WORK REQUIRED: From the line containing "equally likely outcome." down to the line containing "formaldehyde and acetaldehyde", copy out the entries below exactly, both lines included, and nothing else; pictures do not belong in the copy.

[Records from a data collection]
---------------

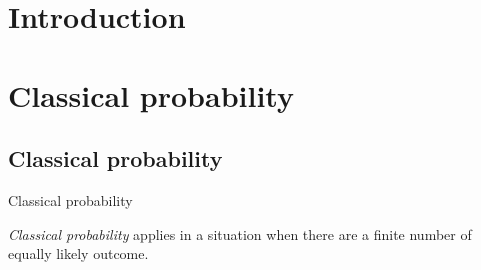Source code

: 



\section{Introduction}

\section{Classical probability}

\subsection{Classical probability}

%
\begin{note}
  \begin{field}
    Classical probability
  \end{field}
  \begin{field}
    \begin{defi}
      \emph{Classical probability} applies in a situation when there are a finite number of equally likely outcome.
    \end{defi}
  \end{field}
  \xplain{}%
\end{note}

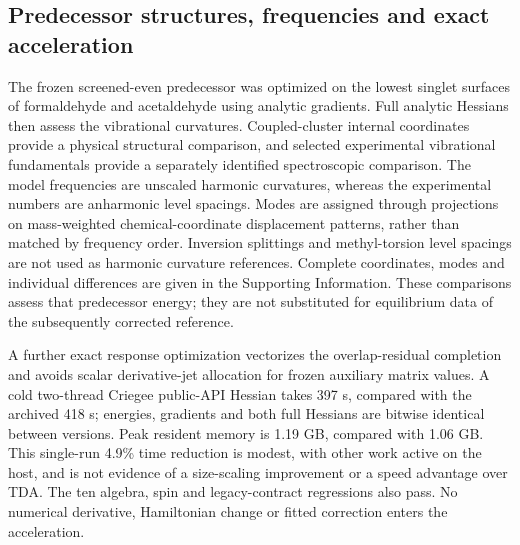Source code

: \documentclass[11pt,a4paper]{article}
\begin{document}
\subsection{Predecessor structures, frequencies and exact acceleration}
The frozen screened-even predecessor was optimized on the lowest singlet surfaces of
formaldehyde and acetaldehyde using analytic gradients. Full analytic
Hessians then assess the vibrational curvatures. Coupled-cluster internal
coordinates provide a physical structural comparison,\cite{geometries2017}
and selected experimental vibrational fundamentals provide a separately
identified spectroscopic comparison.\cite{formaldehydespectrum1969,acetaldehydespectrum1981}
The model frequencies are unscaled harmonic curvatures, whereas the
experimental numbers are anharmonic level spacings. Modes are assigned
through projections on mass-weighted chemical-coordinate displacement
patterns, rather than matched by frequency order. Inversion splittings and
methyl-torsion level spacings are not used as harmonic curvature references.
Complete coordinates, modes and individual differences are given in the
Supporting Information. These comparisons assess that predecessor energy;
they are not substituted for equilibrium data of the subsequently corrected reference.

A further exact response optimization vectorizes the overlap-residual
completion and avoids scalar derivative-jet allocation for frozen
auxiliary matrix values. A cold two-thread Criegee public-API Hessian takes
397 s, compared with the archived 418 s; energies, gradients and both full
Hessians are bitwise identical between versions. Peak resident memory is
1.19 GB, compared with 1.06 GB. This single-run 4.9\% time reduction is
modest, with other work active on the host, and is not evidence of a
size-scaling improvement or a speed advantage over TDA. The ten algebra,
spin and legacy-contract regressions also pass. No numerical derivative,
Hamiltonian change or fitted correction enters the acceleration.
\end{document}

---------------

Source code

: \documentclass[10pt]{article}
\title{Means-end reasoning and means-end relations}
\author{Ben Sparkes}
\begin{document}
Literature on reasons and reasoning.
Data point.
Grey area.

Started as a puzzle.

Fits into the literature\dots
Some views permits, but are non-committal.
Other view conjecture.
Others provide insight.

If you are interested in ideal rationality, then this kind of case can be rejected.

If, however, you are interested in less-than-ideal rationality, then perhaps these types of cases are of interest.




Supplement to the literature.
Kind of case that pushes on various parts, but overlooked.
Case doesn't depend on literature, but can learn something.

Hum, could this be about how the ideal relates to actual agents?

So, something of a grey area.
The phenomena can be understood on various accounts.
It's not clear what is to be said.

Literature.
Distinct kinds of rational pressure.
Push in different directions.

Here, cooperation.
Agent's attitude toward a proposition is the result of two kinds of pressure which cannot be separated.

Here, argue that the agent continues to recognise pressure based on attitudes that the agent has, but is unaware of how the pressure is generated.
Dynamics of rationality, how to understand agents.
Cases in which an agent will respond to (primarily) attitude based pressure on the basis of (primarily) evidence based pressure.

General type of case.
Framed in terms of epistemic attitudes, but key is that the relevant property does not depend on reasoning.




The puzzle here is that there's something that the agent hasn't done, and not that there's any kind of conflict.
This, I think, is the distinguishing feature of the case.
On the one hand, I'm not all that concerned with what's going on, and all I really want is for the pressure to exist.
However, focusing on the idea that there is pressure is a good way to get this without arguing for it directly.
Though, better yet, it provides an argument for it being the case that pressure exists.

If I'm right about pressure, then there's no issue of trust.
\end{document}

---------------

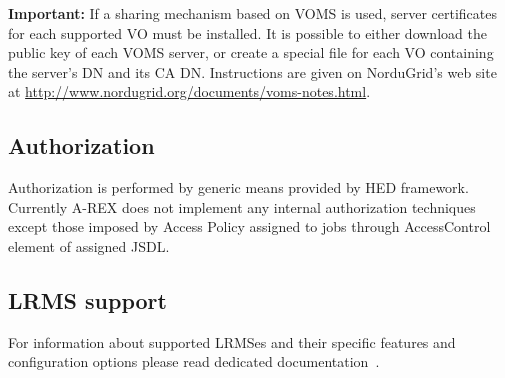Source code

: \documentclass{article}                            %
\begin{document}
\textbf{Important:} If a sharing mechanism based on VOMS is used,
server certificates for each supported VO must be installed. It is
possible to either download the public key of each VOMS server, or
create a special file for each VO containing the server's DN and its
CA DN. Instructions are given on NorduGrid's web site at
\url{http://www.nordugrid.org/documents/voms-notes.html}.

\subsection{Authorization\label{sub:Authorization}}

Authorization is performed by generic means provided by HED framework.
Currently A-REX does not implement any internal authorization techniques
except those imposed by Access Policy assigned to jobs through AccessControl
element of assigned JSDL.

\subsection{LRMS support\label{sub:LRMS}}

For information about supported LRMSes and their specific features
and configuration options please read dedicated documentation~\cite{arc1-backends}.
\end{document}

---------------

EXERCISE RESULT:
      \emph{Classical probability} applies in a situation when there are a finite number of equally likely outcome.
    \end{defi}
  \end{field}
  \xplain{}%
\end{note}

Source code

: \documentclass[11pt,a4paper]{article}
\begin{document}
\subsection{Predecessor structures, frequencies and exact acceleration}
The frozen screened-even predecessor was optimized on the lowest singlet surfaces of
formaldehyde and acetaldehyde using analytic gradients. Full analytic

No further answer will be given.